Set the listing down again in full, word for word, with the pictures left out.

[[ Data section, beginning ]]

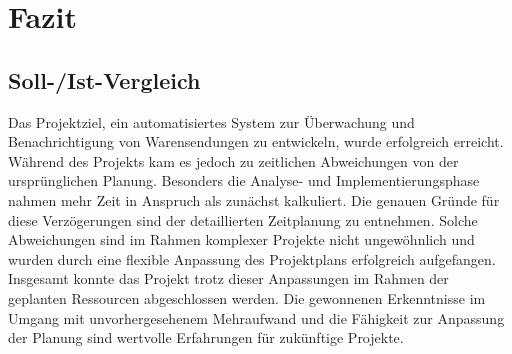 \section{Fazit}
\label{sec:Fazit}

\subsection{Soll-/Ist-Vergleich}
\label{sec:Soll-/Ist-Vergleich}
Das Projektziel, ein automatisiertes System zur Überwachung und Benachrichtigung von Warensendungen zu entwickeln, wurde erfolgreich erreicht.
Während des Projekts kam es jedoch zu zeitlichen Abweichungen von der ursprünglichen Planung. Besonders die Analyse- und Implementierungsphase nahmen mehr Zeit in Anspruch als zunächst kalkuliert. 
Die genauen Gründe für diese Verzögerungen sind der detaillierten Zeitplanung  zu entnehmen. Solche Abweichungen sind im Rahmen komplexer Projekte nicht ungewöhnlich und wurden durch eine flexible Anpassung 
des Projektplans erfolgreich aufgefangen. Insgesamt konnte das Projekt trotz dieser Anpassungen im Rahmen der geplanten Ressourcen abgeschlossen werden. 
Die gewonnenen Erkenntnisse im Umgang mit unvorhergesehenem Mehraufwand und die Fähigkeit zur Anpassung der Planung sind wertvolle Erfahrungen für zukünftige Projekte.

[[ Data section, end ]]

Response »
 \section{Fazit}
\label{sec:Fazit}

\subsection{Soll-/Ist-Vergleich}
\label{sec:Soll-/Ist-Vergleich}
Das Projektziel, ein automatisiertes System zur Überwachung und Benachrichtigung von Warensendungen zu entwickeln, wurde erfolgreich erreicht.
Während des Projekts kam es jedoch zu zeitlichen Abweichungen von der ursprünglichen Planung. Besonders die Analyse- und Implementierungsphase nahmen mehr Zeit in Anspruch als zunächst kalkuliert. 
Die genauen Gründe für diese Verzögerungen sind der detaillierten Zeitplanung  zu entnehmen. Solche Abweichungen sind im Rahmen komplexer Projekte nicht ungewöhnlich und wurden durch eine flexible Anpassung 
des Projektplans erfolgreich aufgefangen. Insgesamt konnte das Projekt trotz dieser Anpassungen im Rahmen der geplanten Ressourcen abgeschlossen werden. 
Die gewonnenen Erkenntnisse im Umgang mit unvorhergesehenem Mehraufwand und die Fähigkeit zur Anpassung der Planung sind wertvolle Erfahrungen für zukünftige Projekte.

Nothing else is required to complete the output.